Aim of the exercise:
Extract the text of every entry below exactly; leave images out.

Plain-text document sources:

• • • • • • •

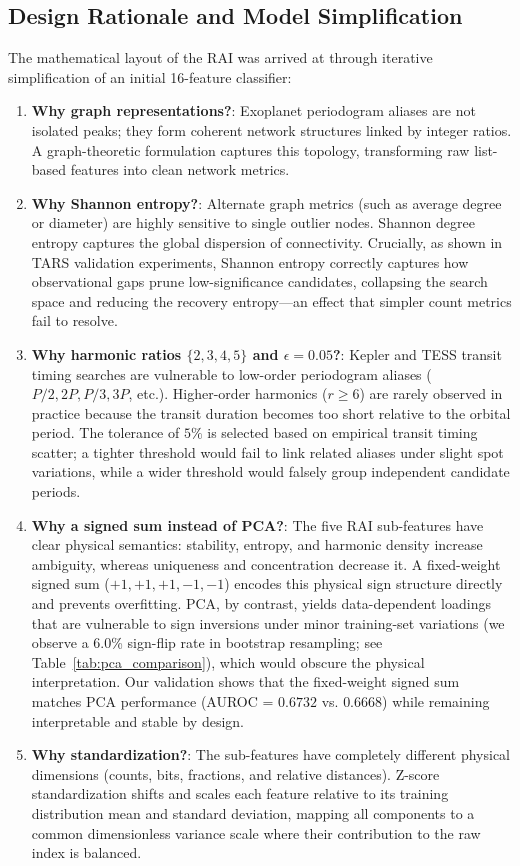 \subsection{Design Rationale and Model Simplification} \label{sec:method_rationale}
The mathematical layout of the RAI was arrived at through iterative simplification of an initial 16-feature classifier:
\begin{enumerate}
\item \textbf{Why graph representations?}: Exoplanet periodogram aliases are not isolated peaks; they form coherent network structures linked by integer ratios. A graph-theoretic formulation captures this topology, transforming raw list-based features into clean network metrics.
\item \textbf{Why Shannon entropy?}: Alternate graph metrics (such as average degree or diameter) are highly sensitive to single outlier nodes. Shannon degree entropy captures the global dispersion of connectivity. Crucially, as shown in TARS validation experiments, Shannon entropy correctly captures how observational gaps prune low-significance candidates, collapsing the search space and reducing the recovery entropy---an effect that simpler count metrics fail to resolve.
\item \textbf{Why harmonic ratios $\{2, 3, 4, 5\}$ and $\epsilon = 0.05$?}: Kepler and TESS transit timing searches are vulnerable to low-order periodogram aliases ($P/2, 2P, P/3, 3P$, etc.). Higher-order harmonics ($r \ge 6$) are rarely observed in practice because the transit duration becomes too short relative to the orbital period. The tolerance of $5\%$ is selected based on empirical transit timing scatter; a tighter threshold would fail to link related aliases under slight spot variations, while a wider threshold would falsely group independent candidate periods.
\item \textbf{Why a signed sum instead of PCA?}: The five RAI sub-features have clear physical semantics: stability, entropy, and harmonic density increase ambiguity, whereas uniqueness and concentration decrease it. A fixed-weight signed sum ($+1, +1, +1, -1, -1$) encodes this physical sign structure directly and prevents overfitting. PCA, by contrast, yields data-dependent loadings that are vulnerable to sign inversions under minor training-set variations (we observe a 6.0\% sign-flip rate in bootstrap resampling; see Table~\ref{tab:pca_comparison}), which would obscure the physical interpretation. Our validation shows that the fixed-weight signed sum matches PCA performance (AUROC = $0.6732$ vs. $0.6668$) while remaining interpretable and stable by design.
\item \textbf{Why standardization?}: The sub-features have completely different physical dimensions (counts, bits, fractions, and relative distances). Z-score standardization shifts and scales each feature relative to its training distribution mean and standard deviation, mapping all components to a common dimensionless variance scale where their contribution to the raw index is balanced.
\end{enumerate}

• • • • • • •

Answer to the exercise:
 \subsection{Design Rationale and Model Simplification} \label{sec:method_rationale}
The mathematical layout of the RAI was arrived at through iterative simplification of an initial 16-feature classifier:
\begin{enumerate}
\item \textbf{Why graph representations?}: Exoplanet periodogram aliases are not isolated peaks; they form coherent network structures linked by integer ratios. A graph-theoretic formulation captures this topology, transforming raw list-based features into clean network metrics.
\item \textbf{Why Shannon entropy?}: Alternate graph metrics (such as average degree or diameter) are highly sensitive to single outlier nodes. Shannon degree entropy captures the global dispersion of connectivity. Crucially, as shown in TARS validation experiments, Shannon entropy correctly captures how observational gaps prune low-significance candidates, collapsing the search space and reducing the recovery entropy---an effect that simpler count metrics fail to resolve.
\item \textbf{Why harmonic ratios $\{2, 3, 4, 5\}$ and $\epsilon = 0.05$?}: Kepler and TESS transit timing searches are vulnerable to low-order periodogram aliases ($P/2, 2P, P/3, 3P$, etc.). Higher-order harmonics ($r \ge 6$) are rarely observed in practice because the transit duration becomes too short relative to the orbital period. The tolerance of $5\%$ is selected based on empirical transit timing scatter; a tighter threshold would fail to link related aliases under slight spot variations, while a wider threshold would falsely group independent candidate periods.
\item \textbf{Why a signed sum instead of PCA?}: The five RAI sub-features have clear physical semantics: stability, entropy, and harmonic density increase ambiguity, whereas uniqueness and concentration decrease it. A fixed-weight signed sum ($+1, +1, +1, -1, -1$) encodes this physical sign structure directly and prevents overfitting. PCA, by contrast, yields data-dependent loadings that are vulnerable to sign inversions under minor training-set variations (we observe a 6.0\% sign-flip rate in bootstrap resampling; see Table~\ref{tab:pca_comparison}), which would obscure the physical interpretation. Our validation shows that the fixed-weight signed sum matches PCA performance (AUROC = $0.6732$ vs. $0.6668$) while remaining interpretable and stable by design.
\item \textbf{Why standardization?}: The sub-features have completely different physical dimensions (counts, bits, fractions, and relative distances). Z-score standardization shifts and scales each feature relative to its training distribution mean and standard deviation, mapping all components to a common dimensionless variance scale where their contribution to the raw index is balanced.
\end{enumerate}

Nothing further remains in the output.